Background Proinflammatory T helper (Th) cells are critically involved in the initiation and perpetuation of chronic inflammatory diseases (CID). In these diseases, proinflammatory Th cells persist in inflamed tissues and are refractory to current immunosuppressive therapies. The molecular factors regulating the survival of proinflammatory Th cells are not fully understood. Recently, we have shown that proinflammatory Th1 cells adapt to chronic inflammation by upregulating the expression of the microRNA (miRNA, miR)-148a1. MiR-148a promotes the survival of proinflammatory Th1 cells by regulating the expression of the pro-apoptotic protein Bim. Memory Th cells isolated from inflamed synovia of patients with rheumatoid arthritis induce the expression of miR-148a, presumably enhancing their survival. Therefore we hypothesize, that miR-148a could represent a therapeutic target for the selective elimination of proinflammatory Th1 cells in CID.

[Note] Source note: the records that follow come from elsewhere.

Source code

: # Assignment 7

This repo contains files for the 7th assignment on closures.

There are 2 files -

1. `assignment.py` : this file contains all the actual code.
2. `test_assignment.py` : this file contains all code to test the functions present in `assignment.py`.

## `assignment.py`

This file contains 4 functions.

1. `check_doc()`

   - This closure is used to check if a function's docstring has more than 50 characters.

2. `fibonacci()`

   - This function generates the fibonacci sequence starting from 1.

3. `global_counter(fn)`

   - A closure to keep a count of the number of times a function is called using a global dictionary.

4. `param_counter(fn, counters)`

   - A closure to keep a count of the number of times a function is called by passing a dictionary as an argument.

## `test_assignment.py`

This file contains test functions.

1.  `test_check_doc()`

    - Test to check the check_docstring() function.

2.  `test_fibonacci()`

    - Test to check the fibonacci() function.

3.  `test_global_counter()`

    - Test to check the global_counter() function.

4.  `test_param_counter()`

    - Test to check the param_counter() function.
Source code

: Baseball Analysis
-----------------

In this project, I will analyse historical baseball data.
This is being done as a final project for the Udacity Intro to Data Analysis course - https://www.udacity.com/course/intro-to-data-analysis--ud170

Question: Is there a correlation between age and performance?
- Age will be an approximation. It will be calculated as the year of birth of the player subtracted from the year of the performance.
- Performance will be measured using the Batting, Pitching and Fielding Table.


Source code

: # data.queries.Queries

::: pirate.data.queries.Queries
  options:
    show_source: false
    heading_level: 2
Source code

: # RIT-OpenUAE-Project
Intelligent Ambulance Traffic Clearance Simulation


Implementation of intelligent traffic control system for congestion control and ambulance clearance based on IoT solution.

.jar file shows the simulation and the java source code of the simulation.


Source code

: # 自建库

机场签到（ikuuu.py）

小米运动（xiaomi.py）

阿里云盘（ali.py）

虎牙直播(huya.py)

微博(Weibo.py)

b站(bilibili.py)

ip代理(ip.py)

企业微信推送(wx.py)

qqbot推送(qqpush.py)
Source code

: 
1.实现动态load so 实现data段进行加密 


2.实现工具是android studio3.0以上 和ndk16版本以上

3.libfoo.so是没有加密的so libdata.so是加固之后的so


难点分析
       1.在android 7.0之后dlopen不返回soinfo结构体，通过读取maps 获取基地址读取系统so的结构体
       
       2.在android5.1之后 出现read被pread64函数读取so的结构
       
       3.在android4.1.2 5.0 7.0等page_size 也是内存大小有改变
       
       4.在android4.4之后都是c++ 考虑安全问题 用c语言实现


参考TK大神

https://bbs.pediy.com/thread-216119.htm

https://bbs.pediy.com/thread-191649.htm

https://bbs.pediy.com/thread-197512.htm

Objectives To test the suitability of miR-148a as a therapeutic target in a preclinical murine model of transfer colitis.

Methods We have generated a retroviral based inducible miR-148a inhibitor, containing complementary binding sites for miR-148a, termed “miR-148a sponge”. We transduced transgenic Th cells with the miR-148a sponge or a scrambled (scr) control sponge. Induction of sponge expression was initiated by tamoxifen treatment. Expression of miRNA sponges was detected by GFP reporter gene expression and the functionality of miR148a inhibition was determined by real-time PCR for the miR-148a target Bim. MiR-148a sponge-transduced CD4+ Th1 cells were FACS-sorted and transferred into Rag1-/- mice. After manifestation of colitis, mice were sacrificed and T cells were re-isolated from the spleens and colons for determining their phenotype and number by FACS analysis.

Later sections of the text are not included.